L’investimento sugli istituti tecnologici superiori

Uno degli aspetti su cui interviene il Pnrr è relativo agli Its. Parliamo degli istituti tecnologici superiori,  nome con cui sono stati ridefiniti dalla riforma gli istituti tecnici superiori introdotti nell’ordinamento nazionale con la legge 40/2007 (art. 13 comma 2) e il successivo Dpcm del 25 gennaio 2008.

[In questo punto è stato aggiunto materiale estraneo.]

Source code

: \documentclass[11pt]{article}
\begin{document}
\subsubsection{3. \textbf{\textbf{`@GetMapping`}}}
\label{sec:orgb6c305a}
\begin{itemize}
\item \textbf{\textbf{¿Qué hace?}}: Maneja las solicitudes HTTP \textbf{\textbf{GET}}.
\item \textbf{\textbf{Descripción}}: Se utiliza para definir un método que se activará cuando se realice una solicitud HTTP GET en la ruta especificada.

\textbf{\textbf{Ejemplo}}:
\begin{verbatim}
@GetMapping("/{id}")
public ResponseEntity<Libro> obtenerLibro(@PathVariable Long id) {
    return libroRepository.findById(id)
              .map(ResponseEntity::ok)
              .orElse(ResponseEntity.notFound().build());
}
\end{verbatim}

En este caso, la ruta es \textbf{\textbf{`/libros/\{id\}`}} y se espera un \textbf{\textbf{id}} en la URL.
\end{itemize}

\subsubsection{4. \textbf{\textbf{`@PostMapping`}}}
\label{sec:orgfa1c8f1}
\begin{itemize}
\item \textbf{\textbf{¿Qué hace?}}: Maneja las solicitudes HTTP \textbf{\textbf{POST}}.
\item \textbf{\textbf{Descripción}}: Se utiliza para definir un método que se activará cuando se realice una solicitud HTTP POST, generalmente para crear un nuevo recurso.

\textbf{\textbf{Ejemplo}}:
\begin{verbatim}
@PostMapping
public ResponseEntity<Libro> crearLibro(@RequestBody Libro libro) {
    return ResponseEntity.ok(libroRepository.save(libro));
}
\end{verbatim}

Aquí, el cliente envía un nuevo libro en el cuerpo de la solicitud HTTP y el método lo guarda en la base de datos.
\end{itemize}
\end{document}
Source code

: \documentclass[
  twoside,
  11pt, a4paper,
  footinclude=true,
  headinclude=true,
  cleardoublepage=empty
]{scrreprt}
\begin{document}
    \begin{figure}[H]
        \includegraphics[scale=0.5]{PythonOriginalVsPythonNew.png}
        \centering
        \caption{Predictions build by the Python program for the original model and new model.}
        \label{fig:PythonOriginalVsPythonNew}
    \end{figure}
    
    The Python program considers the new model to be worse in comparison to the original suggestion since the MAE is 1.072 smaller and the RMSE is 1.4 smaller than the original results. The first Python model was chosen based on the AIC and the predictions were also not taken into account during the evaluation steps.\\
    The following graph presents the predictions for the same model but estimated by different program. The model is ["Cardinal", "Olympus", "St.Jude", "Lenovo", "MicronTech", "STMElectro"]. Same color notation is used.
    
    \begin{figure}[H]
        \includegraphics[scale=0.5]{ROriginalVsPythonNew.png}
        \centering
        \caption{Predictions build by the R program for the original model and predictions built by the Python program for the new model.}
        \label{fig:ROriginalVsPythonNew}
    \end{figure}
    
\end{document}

Ispirati da esperienze europee analoghe (le università professionali svizzere, le fachschulen tedesche, le sections de technicien supérieur francesi), il loro ruolo è formare profili tecnici di livello superiore, in stretto legame con il sistema produttivo del territorio. Sono finalizzati a offrire uno sbocco a chi – giovane o adulto – abbia un diploma delle superiori oppure un diploma quadriennale di istruzione e formazione professionale. Può infatti iscriversi anche chi ha un diploma quadriennale, in presenza di un certificato di specializzazione di almeno 800 ore. Il limite su cui vuole intervenire il piano nazionale è la poca diffusione, conoscibilità e utilizzo di questi istituti, nonostante l’alta occupabilità di chi esce da questo tipo di percorso. 80% dei diplomati Its nel 2020 ha trovato lavoro a un anno dal diploma (Indire). Per questa ragione l’obiettivo indicato nel Pnrr è potenziarne l’offerta. L’incremento del 100% degli iscritti a percorsi Its (attualmente sono meno di 20mila in Italia) è l’obiettivo stabilito. Per raggiungerlo si interviene su diversi piani. Dall’aumento del numero di istituti tecnologici superiori, in modo da accrescere l’offerta disponibile sul territorio, all’innalzamento degli standard educativi previsti. (…) consolidamento degli Its nel sistema ordinamentale dell’istruzione terziaria professionalizzante, rafforzandone la presenza attiva nel tessuto imprenditoriale dei singoli territori. In particolare prevedendo laboratori con tecnologie 4.0, una maggiore formazione dei docenti e un coordinamento più stretto con gli attori del territorio. Non solo le imprese, ma anche le scuole professionali e le università. Una riforma del sistema educativo che prevede anche l’integrazione tra i percorsi Its e le lauree professionalizzanti. +100% l’aumento di iscritti ai percorsi Its previsto dal Pnrr. Anche dalla riforma e dal potenziamento di queste istituzioni, come previsto dal Pnrr, passerà un maggiore partecipazione all’istruzione terziaria.